BRIEF
From the entries below, gather every line containing the string "however".

[[ DATA FOR THE TASK, beginning ]]

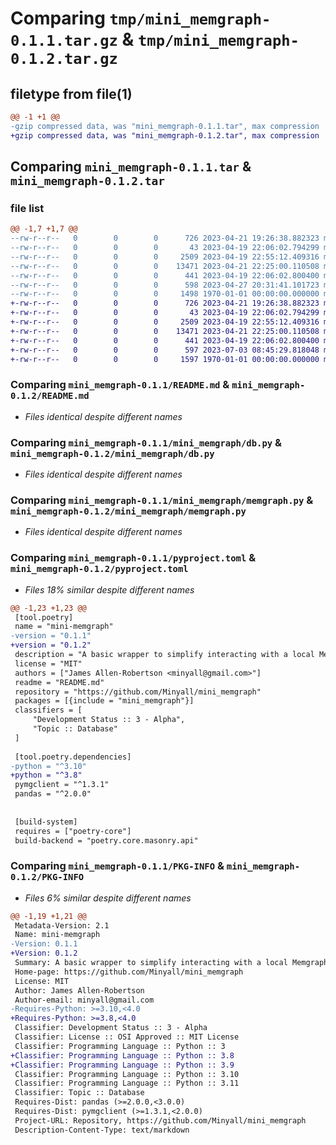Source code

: # Comparing `tmp/mini_memgraph-0.1.1.tar.gz` & `tmp/mini_memgraph-0.1.2.tar.gz`

## filetype from file(1)

```diff
@@ -1 +1 @@
-gzip compressed data, was "mini_memgraph-0.1.1.tar", max compression
+gzip compressed data, was "mini_memgraph-0.1.2.tar", max compression
```

## Comparing `mini_memgraph-0.1.1.tar` & `mini_memgraph-0.1.2.tar`

### file list

```diff
@@ -1,7 +1,7 @@
--rw-r--r--   0        0        0      726 2023-04-21 19:26:38.882323 mini_memgraph-0.1.1/README.md
--rw-r--r--   0        0        0       43 2023-04-19 22:06:02.794299 mini_memgraph-0.1.1/mini_memgraph/__init__.py
--rw-r--r--   0        0        0     2509 2023-04-19 22:55:12.409316 mini_memgraph-0.1.1/mini_memgraph/db.py
--rw-r--r--   0        0        0    13471 2023-04-21 22:25:00.110508 mini_memgraph-0.1.1/mini_memgraph/memgraph.py
--rw-r--r--   0        0        0      441 2023-04-19 22:06:02.800400 mini_memgraph-0.1.1/mini_memgraph/utility.py
--rw-r--r--   0        0        0      598 2023-04-27 20:31:41.101723 mini_memgraph-0.1.1/pyproject.toml
--rw-r--r--   0        0        0     1498 1970-01-01 00:00:00.000000 mini_memgraph-0.1.1/PKG-INFO
+-rw-r--r--   0        0        0      726 2023-04-21 19:26:38.882323 mini_memgraph-0.1.2/README.md
+-rw-r--r--   0        0        0       43 2023-04-19 22:06:02.794299 mini_memgraph-0.1.2/mini_memgraph/__init__.py
+-rw-r--r--   0        0        0     2509 2023-04-19 22:55:12.409316 mini_memgraph-0.1.2/mini_memgraph/db.py
+-rw-r--r--   0        0        0    13471 2023-04-21 22:25:00.110508 mini_memgraph-0.1.2/mini_memgraph/memgraph.py
+-rw-r--r--   0        0        0      441 2023-04-19 22:06:02.800400 mini_memgraph-0.1.2/mini_memgraph/utility.py
+-rw-r--r--   0        0        0      597 2023-07-03 08:45:29.818048 mini_memgraph-0.1.2/pyproject.toml
+-rw-r--r--   0        0        0     1597 1970-01-01 00:00:00.000000 mini_memgraph-0.1.2/PKG-INFO
```

### Comparing `mini_memgraph-0.1.1/README.md` & `mini_memgraph-0.1.2/README.md`

 * *Files identical despite different names*

### Comparing `mini_memgraph-0.1.1/mini_memgraph/db.py` & `mini_memgraph-0.1.2/mini_memgraph/db.py`

 * *Files identical despite different names*

### Comparing `mini_memgraph-0.1.1/mini_memgraph/memgraph.py` & `mini_memgraph-0.1.2/mini_memgraph/memgraph.py`

 * *Files identical despite different names*

### Comparing `mini_memgraph-0.1.1/pyproject.toml` & `mini_memgraph-0.1.2/pyproject.toml`

 * *Files 18% similar despite different names*

```diff
@@ -1,23 +1,23 @@
 [tool.poetry]
 name = "mini-memgraph"
-version = "0.1.1"
+version = "0.1.2"
 description = "A basic wrapper to simplify interacting with a local Memgraph instance using Python."
 license = "MIT"
 authors = ["James Allen-Robertson <minyall@gmail.com>"]
 readme = "README.md"
 repository = "https://github.com/Minyall/mini_memgraph"
 packages = [{include = "mini_memgraph"}]
 classifiers = [
     "Development Status :: 3 - Alpha",
     "Topic :: Database"
 ]
 
 [tool.poetry.dependencies]
-python = "^3.10"
+python = "^3.8"
 pymgclient = "^1.3.1"
 pandas = "^2.0.0"
 
 
 [build-system]
 requires = ["poetry-core"]
 build-backend = "poetry.core.masonry.api"
```

### Comparing `mini_memgraph-0.1.1/PKG-INFO` & `mini_memgraph-0.1.2/PKG-INFO`

 * *Files 6% similar despite different names*

```diff
@@ -1,19 +1,21 @@
 Metadata-Version: 2.1
 Name: mini-memgraph
-Version: 0.1.1
+Version: 0.1.2
 Summary: A basic wrapper to simplify interacting with a local Memgraph instance using Python.
 Home-page: https://github.com/Minyall/mini_memgraph
 License: MIT
 Author: James Allen-Robertson
 Author-email: minyall@gmail.com
-Requires-Python: >=3.10,<4.0
+Requires-Python: >=3.8,<4.0
 Classifier: Development Status :: 3 - Alpha
 Classifier: License :: OSI Approved :: MIT License
 Classifier: Programming Language :: Python :: 3
+Classifier: Programming Language :: Python :: 3.8
+Classifier: Programming Language :: Python :: 3.9
 Classifier: Programming Language :: Python :: 3.10
 Classifier: Programming Language :: Python :: 3.11
 Classifier: Topic :: Database
 Requires-Dist: pandas (>=2.0.0,<3.0.0)
 Requires-Dist: pymgclient (>=1.3.1,<2.0.0)
 Project-URL: Repository, https://github.com/Minyall/mini_memgraph
 Description-Content-Type: text/markdown
```

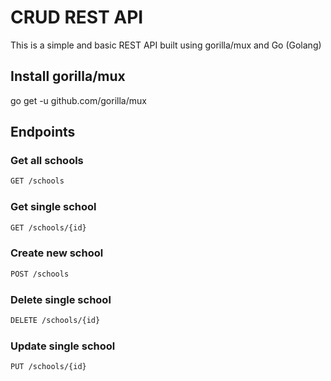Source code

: # CRUD REST API  
This is a simple and basic REST API built using gorilla/mux and Go (Golang)

## Install gorilla/mux
go get -u github.com/gorilla/mux

## Endpoints 
### Get all schools
```bash
GET /schools
```

### Get single school
```bash
GET /schools/{id}
```
### Create new school
```bash
POST /schools
```

### Delete single school
```bash
DELETE /schools/{id}
```

### Update single school
```bash
PUT /schools/{id}
```


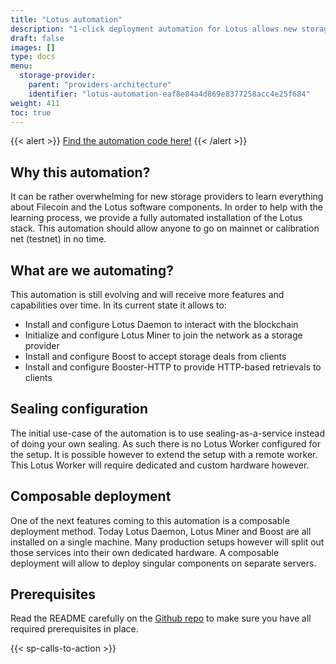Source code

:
 ```yaml
---
title: "Lotus automation"
description: "1-click deployment automation for Lotus allows new storage providers to quickly learn and deploy Lotus."
draft: false
images: []
type: docs
menu:
  storage-provider:
    parent: "providers-architecture"
    identifier: "lotus-automation-eaf8e84a4d869e8377258acc4e25f684"
weight: 411
toc: true
---
```


{{< alert >}}
[Find the automation code here!](https://github.com/ng-solutions-architecture/lotus-automation)
{{< /alert >}}

## Why this automation?

It can be rather overwhelming for new storage providers to learn everything about Filecoin and the Lotus software components. In order to help with the learning process, we provide a fully automated installation of the Lotus stack. This automation should allow anyone to go on mainnet or calibration net (testnet) in no time.

## What are we automating?

This automation is still evolving and will receive more features and capabilities over time. In its current state it allows to:

- Install and configure Lotus Daemon to interact with the blockchain
- Initialize and configure Lotus Miner to join the network as a storage provider
- Install and configure Boost to accept storage deals from clients
- Install and configure Booster-HTTP to provide HTTP-based retrievals to clients

## Sealing configuration

The initial use-case of the automation is to use sealing-as-a-service instead of doing your own sealing. As such there is no Lotus Worker configured for the setup. It is possible however to extend the setup with a remote worker. This Lotus Worker will require dedicated and custom hardware however.

## Composable deployment

One of the next features coming to this automation is a composable deployment method. Today Lotus Daemon, Lotus Miner and Boost are all installed on a single machine. Many production setups however will split out those services into their own dedicated hardware. A composable deployment will allow to deploy singular components on separate servers.

## Prerequisites

Read the README carefully on the [Github repo](https://github.com/ng-solutions-architecture/lotus-automation) to make sure you have all required prerequisites in place.



{{< sp-calls-to-action >}}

[[ DATA FOR THE TASK, end ]]

RESPONSE
The initial use-case of the automation is to use sealing-as-a-service instead of doing your own sealing. As such there is no Lotus Worker configured for the setup. It is possible however to extend the setup with a remote worker. This Lotus Worker will require dedicated and custom hardware however.
One of the next features coming to this automation is a composable deployment method. Today Lotus Daemon, Lotus Miner and Boost are all installed on a single machine. Many production setups however will split out those services into their own dedicated hardware. A composable deployment will allow to deploy singular components on separate servers.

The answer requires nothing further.